Sementara di sisi lain, pertumbuhan ekonomi sebesar 6,5 persen tahun lalu, lebih banyak disumbangkan oleh variabel konsumsi rumah tangga dan investasi terhadap sektor riil di Indonesia. Pertumbuhan investasi terhadap sektor riil ini antara lain dapat direalisasikan melalui pasar modal syariah. Pasar modal memiliki peran penting terhadap negara, salah satunya adalah untuk menciptakan fasilitas bagi keperluan industri dan keseluruhan entitas dalam memenuhi supply dan demand pasar modal. Keberadaan pasar modal syariah di Indonesia telah memberikan kontribusi terhadap perekonomian negara di berbagai sektor, seperti pertanian, pertambangan, properti, real estate dan lain sebagainya, dimana banyak perusahaan di bidang tersebut yang menerbitkan saham syariah.

Baiknya kondisi tersebut mengakibatkan kenaikan status investasi Indonesia menjadi Investmen Grade oleh sejumlah lembaga rating internasional. Ini menunjukkan semakin kuatnya fundamental perekonomian, semakin solidnya stabilitas politik dalam jangka panjang, dan semakin baiknya manajemen anggaran pemerintah serta kebijakan moneter yang ada, terlepas dari pro kontra yang ada akhir-akhir ini. Pada level ini, perhatian terhadap Indonesia akan semakin terbuka terutama dari kalangan investor. Kondisi ini memunculkan pemikiran bahwa akan terjadi responsivitas dan dinamika akibat adanya kebijakan moneter dan pasar modal syariah yang akan memengaruhi perekonomian Indonesia.

Kebijakan moneter dan bursa syariah
Menurut teori, variabel makroekonomi yang memengaruhi pasar modal ada tujuh, yaitu: Gross Domestic Product (GDP), inflasi, tingkat pengangguran, suku bunga, nilai tukar, transaksi berjalan, dan defisit anggaran. Variabel ini juga berkaitan dengan kebijakan moneter yang akan dijadikan acuan oleh Bank Indonesia dalam menjaga stabilitas ekonomi. Kebijakan moneter dapat memengaruhi sektor riil melalui jalur harga aset. Kebijakan moneter ekspansif maupun kontraktif akan memengaruhi jumlah uang beredar dan kemudian melalui mekanisme tersebut sejumlah uang akan terserap ataupun keluar dalam pasar saham. Baik aktivitas dalam kebijakan moneter maupun pasar modal syariah, kedua instrumen ini akan saling merespon dan akan berdampak pada kondisi perekonomian negara.

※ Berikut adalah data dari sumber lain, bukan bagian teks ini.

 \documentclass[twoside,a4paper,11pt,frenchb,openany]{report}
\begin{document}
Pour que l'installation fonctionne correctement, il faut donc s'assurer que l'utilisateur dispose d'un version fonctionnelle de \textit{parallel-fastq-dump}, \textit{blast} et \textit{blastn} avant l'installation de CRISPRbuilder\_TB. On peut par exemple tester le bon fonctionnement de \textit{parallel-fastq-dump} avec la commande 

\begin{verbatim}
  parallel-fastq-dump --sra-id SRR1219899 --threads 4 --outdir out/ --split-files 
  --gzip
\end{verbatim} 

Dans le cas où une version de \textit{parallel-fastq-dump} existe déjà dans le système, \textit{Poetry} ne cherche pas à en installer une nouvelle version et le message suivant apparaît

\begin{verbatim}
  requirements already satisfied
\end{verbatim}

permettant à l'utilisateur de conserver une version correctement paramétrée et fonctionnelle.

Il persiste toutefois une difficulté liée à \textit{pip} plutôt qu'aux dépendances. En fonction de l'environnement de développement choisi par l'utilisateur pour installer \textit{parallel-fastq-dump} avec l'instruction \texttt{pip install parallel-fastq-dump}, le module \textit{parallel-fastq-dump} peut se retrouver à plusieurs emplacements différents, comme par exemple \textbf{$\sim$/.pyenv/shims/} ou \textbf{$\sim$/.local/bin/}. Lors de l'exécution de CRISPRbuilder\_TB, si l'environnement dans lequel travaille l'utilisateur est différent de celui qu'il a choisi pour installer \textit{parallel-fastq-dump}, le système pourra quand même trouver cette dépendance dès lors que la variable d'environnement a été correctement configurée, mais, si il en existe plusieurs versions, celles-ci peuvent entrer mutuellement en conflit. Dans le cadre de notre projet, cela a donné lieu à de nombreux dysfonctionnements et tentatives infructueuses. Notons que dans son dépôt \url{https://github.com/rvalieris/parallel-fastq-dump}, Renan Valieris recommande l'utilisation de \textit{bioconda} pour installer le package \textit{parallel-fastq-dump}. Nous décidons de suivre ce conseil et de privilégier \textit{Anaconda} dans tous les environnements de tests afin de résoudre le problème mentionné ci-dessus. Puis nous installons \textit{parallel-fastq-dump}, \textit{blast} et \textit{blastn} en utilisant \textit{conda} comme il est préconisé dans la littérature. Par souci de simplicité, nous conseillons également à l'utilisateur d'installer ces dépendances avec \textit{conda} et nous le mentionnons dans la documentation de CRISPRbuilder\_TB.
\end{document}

Dalam melaksanakan open market operation, sarana pengendali moneter dilakukan melalui Sertifikat Bank Indonesia (SBI), Sertifikat Bank Indonesia Syariah (SBIS), dan surat berharga pasar uang (SBPU). SBI dan SBIS digunakan untuk kontraksi moneter, sedangkan SBPU untuk ekspansi moneter. Dalam studi yang kami lakukan, ditemukan bahwa SBI tidak akan memengaruhi GDP riil dalam jangka panjang dan jangka pendek. Indonesia merupakan negara yang menganut sistem kebijakan moneter ganda, yaitu kebijakan moneter konvensional dan kebijakan moneter syariah. Dalam penelitian Ascarya (2009) mengenai transmisi moneter Indonesia, dijelaskan bahwa SBI sebagai instrumen kebijakan moneter konvensional perlu melakukan transmisi terhadap SBIS sebagai instrumen kebijakan moneter syariah untuk dapat berkontribusi besar terhadap GDP riil di Indonesia. Proses transmisi tersebut membutuhkan lag yang cukup panjang, sehingga yang memberikan kontribusi terhadap GDP riil adalah SBIS.

Berdasarkan forecast dekomposisi varian JII pada Tabel 1, nilai SBIS dalam transaksi moneter mampu memberikan kontribusi yang besar terhadap perubahan nilai JII, yang merupakan cermin dari perkembangan pasar modal syariah. Selain SBIS, GDP juga memberikan kontribusi yang besar yaitu mencapai 20 persen pada periode ke-30 terhadap JII. Semakin baik tingkat perekonomian suatu negara, maka semakin baik pula tingkat kemakmuran penduduknya. Tingkat kemakmuran yang lebih tinggi ini umumnya ditandai dengan adanya kenaikan tingkat pendapatan masyarakatnya. Dengan adanya peningkatan pendapatan tersebut, maka akan semakin banyak orang yang memiliki kelebihan dana, dan kelebihan dana tersebut dapat dimanfaatkan untuk disimpan dalam bentuk tabungan atau diinvestasikan dalam bentuk surat-surat berharga yang diperdagangkan dalam pasar modal. Tabel 1 ini menunjukkan bahwa keragaman nilai pada variabel moneter akan memengaruhi nilai indeks saham syariah yang ditinjau melalui Jakarta Islamic Index dengan persentase kontribusi yang berbeda dari masing-masing variabel.

Impulse response function
Selanjutnya, Gambar 1 merupakan hasil analisis Impulse Response Function yang melibatkan variabel-variabel moneter dan GDP rill sebagai impuls yang terkena shock akibat pengaruh ekonomi global, menunjukkan respon baik JII. Berdasarkan gambar tersebut, dapat kita lihat bahwa dalam mengantisipasi adanya shock pada GDP yang dipengaruhi beragam faktor ekonomi makro maupun mikro, JII mampu merespon dengan stabil dalam kurun waktu lima bulan. Adanya shock pada pertumbuhan uang yang dicerminkan melalui narrow money (M1) dan broad money (M2), akan direspon baik oleh JII dalam waktu empat bulan.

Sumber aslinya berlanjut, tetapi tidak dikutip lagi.